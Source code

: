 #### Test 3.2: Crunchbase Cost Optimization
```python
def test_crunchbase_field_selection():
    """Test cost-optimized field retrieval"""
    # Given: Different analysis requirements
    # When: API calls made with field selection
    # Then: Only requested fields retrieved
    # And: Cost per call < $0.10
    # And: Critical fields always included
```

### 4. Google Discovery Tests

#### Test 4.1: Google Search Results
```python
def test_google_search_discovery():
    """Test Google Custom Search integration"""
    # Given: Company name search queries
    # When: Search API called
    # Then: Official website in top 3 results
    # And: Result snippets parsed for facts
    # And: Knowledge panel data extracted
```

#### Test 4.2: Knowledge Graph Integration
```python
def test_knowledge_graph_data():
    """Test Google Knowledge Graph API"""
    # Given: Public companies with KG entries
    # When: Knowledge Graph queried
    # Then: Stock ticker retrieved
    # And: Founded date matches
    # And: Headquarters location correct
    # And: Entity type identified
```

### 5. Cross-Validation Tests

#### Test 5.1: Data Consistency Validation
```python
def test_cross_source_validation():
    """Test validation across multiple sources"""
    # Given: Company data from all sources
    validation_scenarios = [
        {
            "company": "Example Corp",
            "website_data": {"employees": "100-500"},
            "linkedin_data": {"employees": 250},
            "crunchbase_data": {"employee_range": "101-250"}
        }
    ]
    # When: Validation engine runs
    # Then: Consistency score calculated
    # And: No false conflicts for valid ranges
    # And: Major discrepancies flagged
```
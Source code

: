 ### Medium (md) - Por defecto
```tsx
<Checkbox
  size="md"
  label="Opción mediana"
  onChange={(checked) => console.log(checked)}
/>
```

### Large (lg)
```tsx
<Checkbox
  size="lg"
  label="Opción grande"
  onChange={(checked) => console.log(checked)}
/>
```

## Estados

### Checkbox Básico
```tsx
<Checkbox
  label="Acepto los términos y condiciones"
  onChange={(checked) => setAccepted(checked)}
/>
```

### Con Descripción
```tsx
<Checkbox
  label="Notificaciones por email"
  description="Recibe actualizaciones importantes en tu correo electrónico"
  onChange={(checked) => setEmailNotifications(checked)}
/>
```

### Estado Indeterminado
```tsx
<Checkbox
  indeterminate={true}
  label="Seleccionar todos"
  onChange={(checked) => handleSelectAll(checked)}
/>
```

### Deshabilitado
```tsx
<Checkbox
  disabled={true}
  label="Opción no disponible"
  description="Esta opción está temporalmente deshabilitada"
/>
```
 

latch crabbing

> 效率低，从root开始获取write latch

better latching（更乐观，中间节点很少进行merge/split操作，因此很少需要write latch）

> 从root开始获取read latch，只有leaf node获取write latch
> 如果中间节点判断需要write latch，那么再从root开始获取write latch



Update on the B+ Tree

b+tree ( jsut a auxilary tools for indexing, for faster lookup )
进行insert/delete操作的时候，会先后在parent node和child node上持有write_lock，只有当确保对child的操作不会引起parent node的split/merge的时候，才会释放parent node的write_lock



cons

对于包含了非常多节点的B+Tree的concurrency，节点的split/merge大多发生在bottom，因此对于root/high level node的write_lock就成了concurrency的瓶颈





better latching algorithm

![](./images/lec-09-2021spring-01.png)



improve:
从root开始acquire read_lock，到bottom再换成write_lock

** Problem description **
Which lines above include the word "latching"? Return each one.

** Answer to the exercise **
better latching（更乐观，中间节点很少进行merge/split操作，因此很少需要write latch）
better latching algorithm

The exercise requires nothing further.